Após ter saído do
Seminário de Mogofores a 10 de Fevereiro de 1935, o aluno Bernardino Ferreira
Cardoso escreve algumas vezes durante este ano ao frei Tomás Maria Videira a
expor-lhe a situação e necessidade de emprego em que se encontra.
A carta de 30 de Março
de 1935 é interessantíssima pelos comentários políticos que encerra e pelo testemunho
dos meandros do funcionamento social.
Excelentíssimo e
Reverendíssimo Senhor
Começo por pedir
desculpa a Vossa Reverência por não lhe ter escrito há mais tempo.
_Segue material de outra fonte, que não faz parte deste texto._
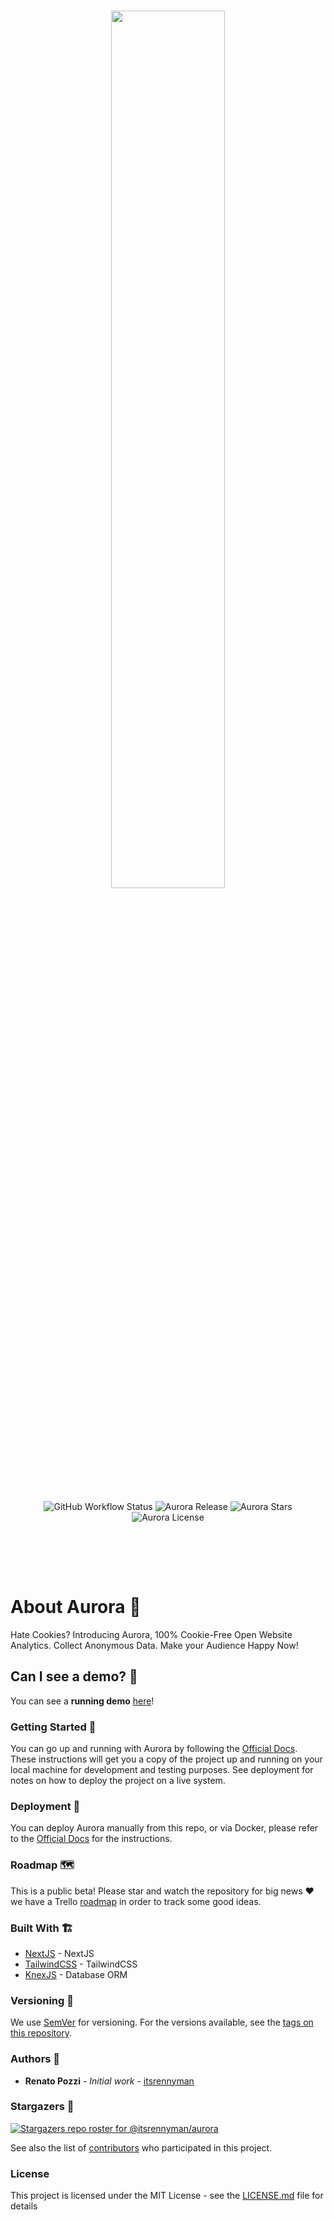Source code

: <br/>

<p align="center">
<img width="60%" src="https://raw.githubusercontent.com/itsrennyman/aurora/main/public/logos/aurora_gradient.svg"/>
</p>

<br/>

<p align="center" style="padding-bottom:3rem">
<img alt="GitHub Workflow Status" src="https://img.shields.io/github/workflow/status/itsrennyman/aurora/Docker%20Hub%20Image%20CI?style=for-the-badge" />
<img alt="Aurora Release" src="https://img.shields.io/github/v/release/itsrennyman/aurora?style=for-the-badge" />
<img alt="Aurora Stars" src="https://img.shields.io/github/stars/itsrennyman/aurora?style=for-the-badge" />
<img alt="Aurora License" src="https://img.shields.io/github/license/itsrennyman/aurora?style=for-the-badge" />
</p>

<br/>

# About Aurora 🌈

Hate Cookies? Introducing Aurora, 100% Cookie-Free Open Website Analytics. Collect Anonymous Data. Make your Audience Happy Now!

## Can I see a demo? 👀

You can see a **running demo** [here](https://demo.useaurora.app/s/f3d811716007dcfbbec4c155d00a30dc)!

### Getting Started 🤩

You can go up and running with Aurora by following the [Official Docs](https://docs.useaurora.app/). These instructions will get you a copy of the project up and running on your local machine for development and testing purposes. See deployment for notes on how to deploy the project on a live system.

### Deployment 🛫

You can deploy Aurora manually from this repo, or via Docker, please refer to the [Official Docs](https://docs.useaurora.app/) for the instructions.

### Roadmap 🗺️

This is a public beta! Please star and watch the repository for big news :heart: we have a Trello [roadmap](https://trello.com/b/df17oLMm/aurora-roadmap) in order to track some good ideas.

### Built With 🏗️

- [NextJS](https://nextjs.org/) - NextJS
- [TailwindCSS](https://tailwindcss.com/) - TailwindCSS
- [KnexJS](https://knexjs.org/) - Database ORM

### Versioning 🚦

We use [SemVer](http://semver.org/) for versioning. For the versions available, see the [tags on this repository](https://github.com/itsrennyman/aurora/tags).

### Authors 🙋

- **Renato Pozzi** - _Initial work_ - [itsrennyman](https://github.com/itsrennyman)

### Stargazers 🌟

[![Stargazers repo roster for @itsrennyman/aurora](https://reporoster.com/stars/itsrennyman/aurora)](https://github.com/itsrennyman/aurora/stargazers)

See also the list of [contributors](https://github.com/itsrennyman/aurora/contributors) who participated in this project.

### License

This project is licensed under the MIT License - see the [LICENSE.md](LICENSE.md) file for details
Não é por
falta de ocasião que eu não fiz o que faço hoje.
Começo por pedir a
Vossa Reverência que me perdoe a negligência e perguntar-lhe como vai de saúde.
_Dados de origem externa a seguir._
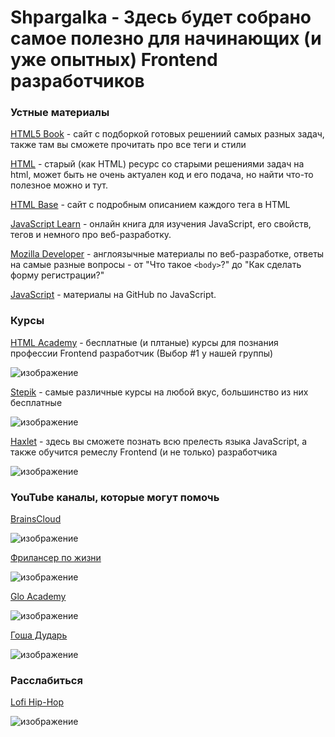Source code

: # Shpargalka - Здесь будет собрано самое полезно для начинающих (и уже опытных) Frontend разработчиков 

### Устные материалы 

[HTML5 Book](https://html5book.ru/) - сайт с подборкой готовых решениий самых разных задач, также там вы сможете прочитать про все теги и стили

[HTML](http://htmlbook.ru) - старый (как HTML) ресурс со старыми решениями задач на html, может быть не очень актуален код и его подача, но найти что-то полезное можно и тут. 

[HTML Base](https://htmlbase.ru/) - сайт с подробным описанием каждого тега в HTML 

[JavaScript Learn](https://learn.javascript.ru/) - онлайн книга для изучения JavaScript, его свойств, тегов и немного про веб-разработку. 

[Mozilla Developer](https://developer.mozilla.org/ru/) - англоязычные материалы по веб-разработке, ответы на самые разные вопросы - от "Что такое ``<body>``?" до "Как сделать форму регистрации?"

[JavaScript](https://github.com/azat-io/you-dont-know-js-ru) - материалы на GitHub по JavaScript.

### Курсы 

[HTML Academy](https://htmlacademy.ru) - бесплатные (и плтаные) курсы для познания профессии Frontend разработчик (Выбор #1 у нашей группы) 

![изображение](https://user-images.githubusercontent.com/88831850/144759358-6bb8aff5-2a00-45eb-ae88-0cd26f4c611c.png)

[Stepik](https://stepik.org/) - самые различные курсы на любой вкус, большинство из них бесплатные 

![изображение](https://user-images.githubusercontent.com/88831850/144759375-9d55f1b6-b98c-480f-aee4-95b43c7b8ef7.png)

[Haxlet](https://ru.hexlet.io/) - здесь вы сможете познать всю прелесть языка JavaScript, а также обучится ремеслу Frontend (и не только) разработчика 

![изображение](https://user-images.githubusercontent.com/88831850/144759539-da6a2ac2-b7ae-476c-9a85-ccb25b0f3890.png)


### YouTube каналы, которые могут помочь 

[BrainsCloud](https://www.youtube.com/channel/UCqGjCzCi5zG3RjJUA-ZDBkQ_)

![изображение](https://user-images.githubusercontent.com/88831850/144759432-c94e6193-6a29-4de1-b02f-558e9fb604e0.png)

[Фрилансер по жизни](https://www.youtube.com/channel/UCedskVwIKiZJsO8XdJdLKnA) 

![изображение](https://user-images.githubusercontent.com/88831850/144759457-44cd876b-74a7-4a31-8924-e0477bd05a80.png)

[Glo Academy](https://www.youtube.com/c/GloAcademyChannel) 

![изображение](https://user-images.githubusercontent.com/88831850/144759468-8d8864b3-6289-4a5e-8138-7ed54b00d3c4.png)

[Гоша Дударь](https://www.youtube.com/c/gosha_dudar) 

![изображение](https://user-images.githubusercontent.com/88831850/144759475-25570835-1368-43a3-b190-a2ee0ff9a348.png)

### Расслабиться

[Lofi Hip-Hop](https://www.youtube.com/watch?v=5qap5aO4i9A)

![изображение](https://user-images.githubusercontent.com/88831850/144760110-ab7b7db3-06ad-49cd-95c3-99d49f04ac7b.png)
Eu, graças a Deus, não é a falta de saúde que me apoquenta actualmente mas sim
a falta de um emprego.
Quando saí do seminário
vinha com tensão de me alistar voluntariamente no exército, mas isso para mim
foi impossível. Para outros foi fácil por terem oficiais amigos e partidários
deste governo. Eu, infelizmente dirigi-me a uma ferrenho e conhecido democrata,
suspeito do governo, como ele me disse, o qual no tempo de Afonso Costa,
poderia fazer em Portugal o que quisesse.
Disse-me ele que
quando este governo for abaixo, o que disso nutria algumas esperanças, teria
muita ocasião para atender aos meus pedidos. Esse tal era irmão dum genro de
Afonso Costa e dirigi-me a ele pensando erradamente que me poderia valer. Ele fez
o possível para atender ao meu pedido, mas nada conseguiu.
Por um voluntário tem
que se responsabilizar um oficial por todos os seus actos políticos – sociais e
morais, e quando ele, voluntário não proceder bem, o oficial que tomou sobre si
a responsabilidade, está sujeito a ser expulso do exército sem nenhumas
garantias.
O que se interessou
por mim, era um oficial licenciado e tem muitos conhecidos nos quartéis do Porto
mas esses tais amigos dele eram suspeitos do governo e portanto temiam a
expulsão do exército no caso que o voluntário se portasse mal. Eram republicanos
os amigos desse que se interessou por mim, e portanto não poderiam fazer nada
com este governo, que “in nomine” é republicano mas que de facto é monárquico. Se
me tivesse dirigido a outro que seguisse a política actual, teria conseguido
alguma coisa.
O Salazar está tomando
medidas severas para que não tenha lugar nos cargos públicos um que tenha
ideias comunistas ou contrárias a este governo e poder propagá-las nos quartéis.
Para ver se arranjo um
emprego dirijo-me a Vossa Reverência para me fazer o grande favor de me passar
um diploma dos exames e matérias que aí estudei, desde a minha entrada até à
saída do seminário. Como completei aí a instrução primária, não me é fácil
arranjar um emprego razoável sem isso.
Para isso lhe envio
meia folha de papel selado que mando junto a esta carta. Desde já agradeço a
Vossa Reverência este grande favor e espero que o fará o mais depressa possível.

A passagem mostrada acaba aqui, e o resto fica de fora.